• _Work order_:
From the first line to the last, transcribe the data exactly.

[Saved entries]
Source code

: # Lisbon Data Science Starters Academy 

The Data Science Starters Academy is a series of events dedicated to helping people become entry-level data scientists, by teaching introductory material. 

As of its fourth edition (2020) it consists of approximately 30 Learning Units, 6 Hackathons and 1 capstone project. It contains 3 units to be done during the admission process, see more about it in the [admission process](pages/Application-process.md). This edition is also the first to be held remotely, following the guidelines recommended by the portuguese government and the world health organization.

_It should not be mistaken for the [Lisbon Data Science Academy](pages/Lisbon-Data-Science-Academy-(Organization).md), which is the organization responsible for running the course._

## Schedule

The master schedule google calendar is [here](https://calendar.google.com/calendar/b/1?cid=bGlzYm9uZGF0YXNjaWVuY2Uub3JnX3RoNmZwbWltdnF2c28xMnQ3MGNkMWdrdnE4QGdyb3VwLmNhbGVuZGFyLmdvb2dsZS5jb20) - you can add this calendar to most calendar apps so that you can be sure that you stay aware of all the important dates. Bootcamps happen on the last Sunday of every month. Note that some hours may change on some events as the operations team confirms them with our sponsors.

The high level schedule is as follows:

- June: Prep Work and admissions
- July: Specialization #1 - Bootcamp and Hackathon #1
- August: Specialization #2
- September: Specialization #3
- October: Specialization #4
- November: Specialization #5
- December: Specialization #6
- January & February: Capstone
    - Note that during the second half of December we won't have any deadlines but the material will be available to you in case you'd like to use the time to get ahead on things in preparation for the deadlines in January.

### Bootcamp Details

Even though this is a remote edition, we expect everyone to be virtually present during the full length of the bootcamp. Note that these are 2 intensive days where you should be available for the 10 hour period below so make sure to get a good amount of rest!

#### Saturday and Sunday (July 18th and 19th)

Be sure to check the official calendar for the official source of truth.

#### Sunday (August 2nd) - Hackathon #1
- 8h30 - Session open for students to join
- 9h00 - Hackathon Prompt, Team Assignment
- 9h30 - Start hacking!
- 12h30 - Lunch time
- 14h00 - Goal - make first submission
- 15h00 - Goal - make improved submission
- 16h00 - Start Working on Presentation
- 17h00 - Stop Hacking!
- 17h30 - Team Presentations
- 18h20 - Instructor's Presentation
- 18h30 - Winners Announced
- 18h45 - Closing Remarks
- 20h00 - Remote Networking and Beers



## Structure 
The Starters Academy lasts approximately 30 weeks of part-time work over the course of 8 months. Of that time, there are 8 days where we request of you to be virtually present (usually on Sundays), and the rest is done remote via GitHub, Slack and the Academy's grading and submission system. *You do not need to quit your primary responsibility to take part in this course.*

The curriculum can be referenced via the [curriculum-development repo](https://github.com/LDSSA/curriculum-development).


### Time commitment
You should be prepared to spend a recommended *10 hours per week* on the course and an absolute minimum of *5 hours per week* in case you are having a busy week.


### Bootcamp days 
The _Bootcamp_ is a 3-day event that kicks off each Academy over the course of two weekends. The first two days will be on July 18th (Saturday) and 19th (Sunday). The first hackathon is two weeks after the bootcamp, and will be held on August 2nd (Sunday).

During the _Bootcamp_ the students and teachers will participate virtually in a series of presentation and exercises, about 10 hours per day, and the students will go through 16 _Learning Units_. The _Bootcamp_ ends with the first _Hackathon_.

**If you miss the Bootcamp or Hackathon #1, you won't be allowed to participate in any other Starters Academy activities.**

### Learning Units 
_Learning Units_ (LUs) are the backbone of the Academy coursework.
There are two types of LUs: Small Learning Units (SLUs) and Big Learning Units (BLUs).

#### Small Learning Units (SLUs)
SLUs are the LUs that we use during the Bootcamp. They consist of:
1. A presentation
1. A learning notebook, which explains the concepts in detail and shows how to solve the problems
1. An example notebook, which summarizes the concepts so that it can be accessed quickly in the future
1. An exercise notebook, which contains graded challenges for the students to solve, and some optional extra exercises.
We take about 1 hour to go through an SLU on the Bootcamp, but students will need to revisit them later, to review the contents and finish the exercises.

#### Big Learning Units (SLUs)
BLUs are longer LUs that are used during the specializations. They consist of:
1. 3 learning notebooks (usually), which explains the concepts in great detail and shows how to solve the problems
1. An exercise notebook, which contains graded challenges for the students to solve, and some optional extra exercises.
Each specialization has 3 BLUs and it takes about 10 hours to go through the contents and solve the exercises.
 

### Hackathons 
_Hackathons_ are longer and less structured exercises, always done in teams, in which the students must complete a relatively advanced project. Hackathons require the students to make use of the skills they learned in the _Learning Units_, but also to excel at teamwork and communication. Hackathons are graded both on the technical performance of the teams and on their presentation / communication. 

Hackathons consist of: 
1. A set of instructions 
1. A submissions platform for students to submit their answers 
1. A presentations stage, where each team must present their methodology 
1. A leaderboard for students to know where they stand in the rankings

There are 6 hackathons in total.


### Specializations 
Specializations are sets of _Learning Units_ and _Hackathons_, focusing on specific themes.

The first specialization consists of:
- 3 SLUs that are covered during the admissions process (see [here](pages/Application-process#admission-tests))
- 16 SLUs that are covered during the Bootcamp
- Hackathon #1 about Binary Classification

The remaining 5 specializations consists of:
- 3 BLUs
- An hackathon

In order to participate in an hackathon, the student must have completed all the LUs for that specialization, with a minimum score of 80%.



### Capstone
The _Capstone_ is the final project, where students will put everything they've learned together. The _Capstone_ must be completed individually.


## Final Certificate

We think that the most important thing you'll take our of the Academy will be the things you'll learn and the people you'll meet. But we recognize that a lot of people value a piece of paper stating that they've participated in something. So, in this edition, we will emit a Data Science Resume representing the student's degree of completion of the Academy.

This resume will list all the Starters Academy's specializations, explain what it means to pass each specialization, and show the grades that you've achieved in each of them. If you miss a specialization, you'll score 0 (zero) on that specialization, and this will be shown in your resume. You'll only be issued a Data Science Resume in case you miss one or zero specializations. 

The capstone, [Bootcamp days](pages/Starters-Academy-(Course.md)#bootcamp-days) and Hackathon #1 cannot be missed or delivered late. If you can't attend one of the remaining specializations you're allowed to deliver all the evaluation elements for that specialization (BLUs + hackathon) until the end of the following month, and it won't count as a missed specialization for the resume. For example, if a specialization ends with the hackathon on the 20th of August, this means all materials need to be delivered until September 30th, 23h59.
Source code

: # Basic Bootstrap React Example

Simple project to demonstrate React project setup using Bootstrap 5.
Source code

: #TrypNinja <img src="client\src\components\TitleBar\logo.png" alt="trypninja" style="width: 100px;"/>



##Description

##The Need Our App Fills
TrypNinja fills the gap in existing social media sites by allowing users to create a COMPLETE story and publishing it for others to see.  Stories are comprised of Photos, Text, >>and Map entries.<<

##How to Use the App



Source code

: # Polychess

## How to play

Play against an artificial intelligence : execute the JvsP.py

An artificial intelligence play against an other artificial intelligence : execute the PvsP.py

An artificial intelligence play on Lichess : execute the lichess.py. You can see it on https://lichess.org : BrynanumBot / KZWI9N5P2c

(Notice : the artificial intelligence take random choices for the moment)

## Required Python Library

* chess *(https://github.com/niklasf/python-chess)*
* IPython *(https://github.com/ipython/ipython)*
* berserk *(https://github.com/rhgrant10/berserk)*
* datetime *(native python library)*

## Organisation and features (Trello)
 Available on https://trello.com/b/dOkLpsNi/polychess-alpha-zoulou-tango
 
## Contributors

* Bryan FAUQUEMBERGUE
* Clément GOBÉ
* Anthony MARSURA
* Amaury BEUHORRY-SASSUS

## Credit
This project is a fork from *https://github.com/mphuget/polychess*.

• _Response_:
Source code

: # Lisbon Data Science Starters Academy 

The Data Science Starters Academy is a series of events dedicated to helping people become entry-level data scientists, by teaching introductory material. 

As of its fourth edition (2020) it consists of approximately 30 Learning Units, 6 Hackathons and 1 capstone project. It contains 3 units to be done during the admission process, see more about it in the [admission process](pages/Application-process.md). This edition is also the first to be held remotely, following the guidelines recommended by the portuguese government and the world health organization.

_It should not be mistaken for the [Lisbon Data Science Academy](pages/Lisbon-Data-Science-Academy-(Organization).md), which is the organization responsible for running the course._

## Schedule

The master schedule google calendar is [here](https://calendar.google.com/calendar/b/1?cid=bGlzYm9uZGF0YXNjaWVuY2Uub3JnX3RoNmZwbWltdnF2c28xMnQ3MGNkMWdrdnE4QGdyb3VwLmNhbGVuZGFyLmdvb2dsZS5jb20) - you can add this calendar to most calendar apps so that you can be sure that you stay aware of all the important dates. Bootcamps happen on the last Sunday of every month. Note that some hours may change on some events as the operations team confirms them with our sponsors.

The high level schedule is as follows:

- June: Prep Work and admissions
- July: Specialization #1 - Bootcamp and Hackathon #1
- August: Specialization #2
- September: Specialization #3
- October: Specialization #4
- November: Specialization #5
- December: Specialization #6
- January & February: Capstone
    - Note that during the second half of December we won't have any deadlines but the material will be available to you in case you'd like to use the time to get ahead on things in preparation for the deadlines in January.

### Bootcamp Details

Even though this is a remote edition, we expect everyone to be virtually present during the full length of the bootcamp. Note that these are 2 intensive days where you should be available for the 10 hour period below so make sure to get a good amount of rest!

#### Saturday and Sunday (July 18th and 19th)

Be sure to check the official calendar for the official source of truth.

#### Sunday (August 2nd) - Hackathon #1
- 8h30 - Session open for students to join
- 9h00 - Hackathon Prompt, Team Assignment
- 9h30 - Start hacking!
- 12h30 - Lunch time
- 14h00 - Goal - make first submission
- 15h00 - Goal - make improved submission
- 16h00 - Start Working on Presentation
- 17h00 - Stop Hacking!
- 17h30 - Team Presentations
- 18h20 - Instructor's Presentation
- 18h30 - Winners Announced
- 18h45 - Closing Remarks
- 20h00 - Remote Networking and Beers



## Structure 
The Starters Academy lasts approximately 30 weeks of part-time work over the course of 8 months. Of that time, there are 8 days where we request of you to be virtually present (usually on Sundays), and the rest is done remote via GitHub, Slack and the Academy's grading and submission system. *You do not need to quit your primary responsibility to take part in this course.*

The curriculum can be referenced via the [curriculum-development repo](https://github.com/LDSSA/curriculum-development).


### Time commitment
You should be prepared to spend a recommended *10 hours per week* on the course and an absolute minimum of *5 hours per week* in case you are having a busy week.


### Bootcamp days 
The _Bootcamp_ is a 3-day event that kicks off each Academy over the course of two weekends. The first two days will be on July 18th (Saturday) and 19th (Sunday). The first hackathon is two weeks after the bootcamp, and will be held on August 2nd (Sunday).

During the _Bootcamp_ the students and teachers will participate virtually in a series of presentation and exercises, about 10 hours per day, and the students will go through 16 _Learning Units_. The _Bootcamp_ ends with the first _Hackathon_.

**If you miss the Bootcamp or Hackathon #1, you won't be allowed to participate in any other Starters Academy activities.**

### Learning Units 
_Learning Units_ (LUs) are the backbone of the Academy coursework.
There are two types of LUs: Small Learning Units (SLUs) and Big Learning Units (BLUs).

#### Small Learning Units (SLUs)
SLUs are the LUs that we use during the Bootcamp. They consist of:
1. A presentation
1. A learning notebook, which explains the concepts in detail and shows how to solve the problems
1. An example notebook, which summarizes the concepts so that it can be accessed quickly in the future
1. An exercise notebook, which contains graded challenges for the students to solve, and some optional extra exercises.
We take about 1 hour to go through an SLU on the Bootcamp, but students will need to revisit them later, to review the contents and finish the exercises.

#### Big Learning Units (SLUs)
BLUs are longer LUs that are used during the specializations. They consist of:
1. 3 learning notebooks (usually), which explains the concepts in great detail and shows how to solve the problems
1. An exercise notebook, which contains graded challenges for the students to solve, and some optional extra exercises.
Each specialization has 3 BLUs and it takes about 10 hours to go through the contents and solve the exercises.
 

### Hackathons 
_Hackathons_ are longer and less structured exercises, always done in teams, in which the students must complete a relatively advanced project. Hackathons require the students to make use of the skills they learned in the _Learning Units_, but also to excel at teamwork and communication. Hackathons are graded both on the technical performance of the teams and on their presentation / communication. 

Hackathons consist of: 
1. A set of instructions 
1. A submissions platform for students to submit their answers 
1. A presentations stage, where each team must present their methodology 
1. A leaderboard for students to know where they stand in the rankings

There are 6 hackathons in total.


### Specializations 
Specializations are sets of _Learning Units_ and _Hackathons_, focusing on specific themes.

The first specialization consists of:
- 3 SLUs that are covered during the admissions process (see [here](pages/Application-process#admission-tests))
- 16 SLUs that are covered during the Bootcamp
- Hackathon #1 about Binary Classification

The remaining 5 specializations consists of:
- 3 BLUs
- An hackathon

In order to participate in an hackathon, the student must have completed all the LUs for that specialization, with a minimum score of 80%.



### Capstone
The _Capstone_ is the final project, where students will put everything they've learned together. The _Capstone_ must be completed individually.


## Final Certificate

We think that the most important thing you'll take our of the Academy will be the things you'll learn and the people you'll meet. But we recognize that a lot of people value a piece of paper stating that they've participated in something. So, in this edition, we will emit a Data Science Resume representing the student's degree of completion of the Academy.

This resume will list all the Starters Academy's specializations, explain what it means to pass each specialization, and show the grades that you've achieved in each of them. If you miss a specialization, you'll score 0 (zero) on that specialization, and this will be shown in your resume. You'll only be issued a Data Science Resume in case you miss one or zero specializations. 

The capstone, [Bootcamp days](pages/Starters-Academy-(Course.md)#bootcamp-days) and Hackathon #1 cannot be missed or delivered late. If you can't attend one of the remaining specializations you're allowed to deliver all the evaluation elements for that specialization (BLUs + hackathon) until the end of the following month, and it won't count as a missed specialization for the resume. For example, if a specialization ends with the hackathon on the 20th of August, this means all materials need to be delivered until September 30th, 23h59.
Source code

: # Basic Bootstrap React Example

Simple project to demonstrate React project setup using Bootstrap 5.
Source code

: #TrypNinja <img src="client\src\components\TitleBar\logo.png" alt="trypninja" style="width: 100px;"/>



##Description

##The Need Our App Fills
TrypNinja fills the gap in existing social media sites by allowing users to create a COMPLETE story and publishing it for others to see.  Stories are comprised of Photos, Text, >>and Map entries.<<

##How to Use the App



Source code

: # Polychess

## How to play

Play against an artificial intelligence : execute the JvsP.py

An artificial intelligence play against an other artificial intelligence : execute the PvsP.py

An artificial intelligence play on Lichess : execute the lichess.py. You can see it on https://lichess.org : BrynanumBot / KZWI9N5P2c

(Notice : the artificial intelligence take random choices for the moment)

## Required Python Library

* chess *(https://github.com/niklasf/python-chess)*
* IPython *(https://github.com/ipython/ipython)*
* berserk *(https://github.com/rhgrant10/berserk)*
* datetime *(native python library)*

## Organisation and features (Trello)
 Available on https://trello.com/b/dOkLpsNi/polychess-alpha-zoulou-tango
 
## Contributors

* Bryan FAUQUEMBERGUE
* Clément GOBÉ
* Anthony MARSURA
* Amaury BEUHORRY-SASSUS

## Credit
This project is a fork from *https://github.com/mphuget/polychess*.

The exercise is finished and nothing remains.